San Luis Potosí activa jornada masiva de vacunación con alcance estatal

En la historia de la salud pública, pocas herramientas han sido tan decisivas y, al mismo tiempo, tan silenciosas como las vacunas. En San Luis Potosí, esa memoria colectiva vuelve a activarse con la Semana Nacional de Vacunación 2026, una campaña que, bajo el lema “Vacunar es amar”, busca no solo prevenir enfermedades, sino reafirmar el vínculo entre cuidado individual y bienestar comunitario.

Del 25 de abril al 2 de mayo, la entidad desplegará una estrategia amplia que llevará biológicos gratuitos a unidades médicas, plazas públicas y diversos puntos de atención en las cuatro regiones del estado. La iniciativa responde a una lógica clara: acercar los servicios de salud a la vida cotidiana, reducir barreras y fortalecer la cobertura en sectores que históricamente han tenido menor acceso.

El esfuerzo no es aislado. Instituciones como IMSS Bienestar, IMSS Ordinario, ISSSTE, PEMEX y SEDENA participarán de manera coordinada para garantizar que la campaña alcance a niñas, niños, adolescentes y personas adultas. En ese entramado institucional se dibuja una apuesta por la prevención como política pública, donde la colaboración sustituye a la fragmentación.

Entre las novedades más relevantes se encuentra la incorporación de la vacuna contra el Virus Sincitial Respiratorio para mujeres embarazadas en etapas avanzadas de gestación. Este biológico busca proteger a los recién nacidos desde sus primeros días, anticipándose a uno de los riesgos respiratorios más comunes en la infancia temprana.

A la par, se ofrecerán vacunas del esquema universal que han marcado generaciones enteras en la lucha contra enfermedades prevenibles. Desde las dosis aplicadas en los primeros meses de vida hasta aquellas dirigidas a adolescentes y adultos, la campaña busca cubrir un espectro amplio que refleje la diversidad de necesidades en la población.

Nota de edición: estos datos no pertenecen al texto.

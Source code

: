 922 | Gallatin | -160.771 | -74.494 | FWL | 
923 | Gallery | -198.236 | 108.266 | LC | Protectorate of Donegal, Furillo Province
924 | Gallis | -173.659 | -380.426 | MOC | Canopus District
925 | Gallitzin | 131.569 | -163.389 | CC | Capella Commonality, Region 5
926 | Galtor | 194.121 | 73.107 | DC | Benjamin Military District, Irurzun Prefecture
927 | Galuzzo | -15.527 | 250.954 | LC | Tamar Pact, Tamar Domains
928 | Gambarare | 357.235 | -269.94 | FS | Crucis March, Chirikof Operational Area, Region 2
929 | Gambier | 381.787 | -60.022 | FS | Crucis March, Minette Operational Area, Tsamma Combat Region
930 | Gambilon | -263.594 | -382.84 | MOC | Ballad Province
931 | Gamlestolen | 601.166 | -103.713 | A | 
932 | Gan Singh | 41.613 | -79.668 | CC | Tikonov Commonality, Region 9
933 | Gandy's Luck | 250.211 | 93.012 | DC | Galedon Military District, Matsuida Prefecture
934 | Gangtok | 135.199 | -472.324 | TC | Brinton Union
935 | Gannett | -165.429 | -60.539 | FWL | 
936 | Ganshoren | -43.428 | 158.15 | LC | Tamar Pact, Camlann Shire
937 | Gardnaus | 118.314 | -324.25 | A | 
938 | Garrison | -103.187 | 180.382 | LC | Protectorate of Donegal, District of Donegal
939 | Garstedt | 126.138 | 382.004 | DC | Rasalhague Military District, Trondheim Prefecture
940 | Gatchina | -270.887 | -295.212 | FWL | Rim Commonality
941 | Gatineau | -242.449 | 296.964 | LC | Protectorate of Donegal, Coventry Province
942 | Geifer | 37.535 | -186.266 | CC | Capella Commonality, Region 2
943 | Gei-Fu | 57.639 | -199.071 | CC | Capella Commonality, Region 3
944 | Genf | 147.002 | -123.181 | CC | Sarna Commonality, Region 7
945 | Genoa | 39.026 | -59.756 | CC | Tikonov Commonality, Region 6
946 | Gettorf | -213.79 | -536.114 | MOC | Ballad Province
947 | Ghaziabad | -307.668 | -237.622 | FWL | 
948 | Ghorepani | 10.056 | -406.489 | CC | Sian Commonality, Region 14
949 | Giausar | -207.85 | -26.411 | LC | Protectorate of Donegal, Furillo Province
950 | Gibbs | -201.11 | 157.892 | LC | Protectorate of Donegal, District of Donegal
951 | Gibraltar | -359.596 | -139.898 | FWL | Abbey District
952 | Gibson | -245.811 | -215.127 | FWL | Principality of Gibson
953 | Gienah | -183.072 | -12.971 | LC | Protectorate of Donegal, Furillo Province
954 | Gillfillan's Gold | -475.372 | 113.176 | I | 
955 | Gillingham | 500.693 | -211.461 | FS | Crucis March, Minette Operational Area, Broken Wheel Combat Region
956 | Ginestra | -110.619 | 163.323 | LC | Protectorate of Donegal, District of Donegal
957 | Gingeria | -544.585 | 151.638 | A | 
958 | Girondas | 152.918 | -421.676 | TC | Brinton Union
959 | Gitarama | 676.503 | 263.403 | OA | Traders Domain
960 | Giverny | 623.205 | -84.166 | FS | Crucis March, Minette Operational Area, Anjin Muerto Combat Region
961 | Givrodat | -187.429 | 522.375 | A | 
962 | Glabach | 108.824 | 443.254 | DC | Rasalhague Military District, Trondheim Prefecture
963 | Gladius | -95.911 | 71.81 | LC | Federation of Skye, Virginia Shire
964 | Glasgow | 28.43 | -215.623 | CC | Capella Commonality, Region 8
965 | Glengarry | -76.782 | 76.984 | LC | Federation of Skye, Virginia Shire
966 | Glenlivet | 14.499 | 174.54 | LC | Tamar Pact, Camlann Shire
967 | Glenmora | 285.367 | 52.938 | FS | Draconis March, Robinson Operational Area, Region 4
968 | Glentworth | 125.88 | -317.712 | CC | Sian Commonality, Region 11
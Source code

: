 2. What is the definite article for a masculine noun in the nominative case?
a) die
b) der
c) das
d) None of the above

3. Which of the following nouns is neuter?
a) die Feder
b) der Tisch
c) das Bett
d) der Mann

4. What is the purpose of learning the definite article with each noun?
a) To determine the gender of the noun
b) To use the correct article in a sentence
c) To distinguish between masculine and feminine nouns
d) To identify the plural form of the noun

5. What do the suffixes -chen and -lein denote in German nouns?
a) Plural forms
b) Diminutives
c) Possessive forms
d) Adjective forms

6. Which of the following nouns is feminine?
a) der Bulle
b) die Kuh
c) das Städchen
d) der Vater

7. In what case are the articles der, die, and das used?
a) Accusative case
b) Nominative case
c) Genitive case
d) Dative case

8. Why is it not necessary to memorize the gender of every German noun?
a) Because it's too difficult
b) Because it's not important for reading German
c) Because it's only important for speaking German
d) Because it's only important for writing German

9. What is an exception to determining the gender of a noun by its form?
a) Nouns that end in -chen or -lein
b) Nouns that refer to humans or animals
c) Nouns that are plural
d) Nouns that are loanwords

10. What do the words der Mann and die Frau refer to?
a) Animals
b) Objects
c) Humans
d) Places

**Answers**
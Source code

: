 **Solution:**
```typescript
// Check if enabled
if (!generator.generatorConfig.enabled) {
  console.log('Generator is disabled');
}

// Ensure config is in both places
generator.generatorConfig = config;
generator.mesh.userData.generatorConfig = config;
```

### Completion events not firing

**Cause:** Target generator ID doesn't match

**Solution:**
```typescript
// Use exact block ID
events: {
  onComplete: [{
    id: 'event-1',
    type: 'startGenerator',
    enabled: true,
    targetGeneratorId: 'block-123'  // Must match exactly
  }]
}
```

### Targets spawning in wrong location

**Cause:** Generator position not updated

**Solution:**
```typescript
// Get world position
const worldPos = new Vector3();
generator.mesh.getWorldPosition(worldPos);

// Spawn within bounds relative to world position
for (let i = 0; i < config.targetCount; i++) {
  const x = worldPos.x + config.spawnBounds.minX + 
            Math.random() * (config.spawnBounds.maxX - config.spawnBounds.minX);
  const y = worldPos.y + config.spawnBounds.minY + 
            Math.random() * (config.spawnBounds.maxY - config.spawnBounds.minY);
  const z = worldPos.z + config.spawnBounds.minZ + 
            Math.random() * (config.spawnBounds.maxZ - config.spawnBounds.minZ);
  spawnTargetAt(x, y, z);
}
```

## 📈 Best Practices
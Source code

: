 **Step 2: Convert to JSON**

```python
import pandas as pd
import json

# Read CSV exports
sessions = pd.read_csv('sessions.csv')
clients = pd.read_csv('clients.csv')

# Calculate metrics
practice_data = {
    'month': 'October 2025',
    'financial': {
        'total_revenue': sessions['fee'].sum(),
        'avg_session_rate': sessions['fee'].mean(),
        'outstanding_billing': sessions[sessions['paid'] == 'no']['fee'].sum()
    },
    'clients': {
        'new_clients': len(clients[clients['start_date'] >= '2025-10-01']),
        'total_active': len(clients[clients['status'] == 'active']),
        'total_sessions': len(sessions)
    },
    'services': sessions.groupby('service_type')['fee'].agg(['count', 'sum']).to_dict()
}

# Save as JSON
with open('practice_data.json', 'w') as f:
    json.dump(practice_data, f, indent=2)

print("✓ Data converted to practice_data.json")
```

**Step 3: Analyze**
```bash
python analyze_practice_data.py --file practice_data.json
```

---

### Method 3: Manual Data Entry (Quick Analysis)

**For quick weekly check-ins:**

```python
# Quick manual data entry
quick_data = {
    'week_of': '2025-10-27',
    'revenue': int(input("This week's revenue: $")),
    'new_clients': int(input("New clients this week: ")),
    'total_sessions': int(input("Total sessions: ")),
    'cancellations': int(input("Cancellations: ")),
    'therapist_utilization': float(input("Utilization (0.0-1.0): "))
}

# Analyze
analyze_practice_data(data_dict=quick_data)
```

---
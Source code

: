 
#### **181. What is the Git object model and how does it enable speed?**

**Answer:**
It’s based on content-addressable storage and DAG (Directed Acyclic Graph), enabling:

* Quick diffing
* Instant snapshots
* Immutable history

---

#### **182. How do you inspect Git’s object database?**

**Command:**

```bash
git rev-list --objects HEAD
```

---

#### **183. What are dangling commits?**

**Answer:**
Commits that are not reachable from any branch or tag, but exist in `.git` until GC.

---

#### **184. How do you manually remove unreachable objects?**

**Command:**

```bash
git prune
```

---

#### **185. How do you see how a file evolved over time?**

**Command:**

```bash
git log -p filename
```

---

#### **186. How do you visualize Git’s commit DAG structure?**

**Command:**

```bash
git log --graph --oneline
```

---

Con una meta cercana a las cuarenta mil dosis, la jornada no solo se mide en números, sino en la posibilidad de fortalecer una cultura de prevención que atraviesa generaciones. En ese gesto colectivo, la vacunación deja de ser un acto individual para convertirse en una declaración compartida: cuidar la salud también es una forma de cuidar a los demás.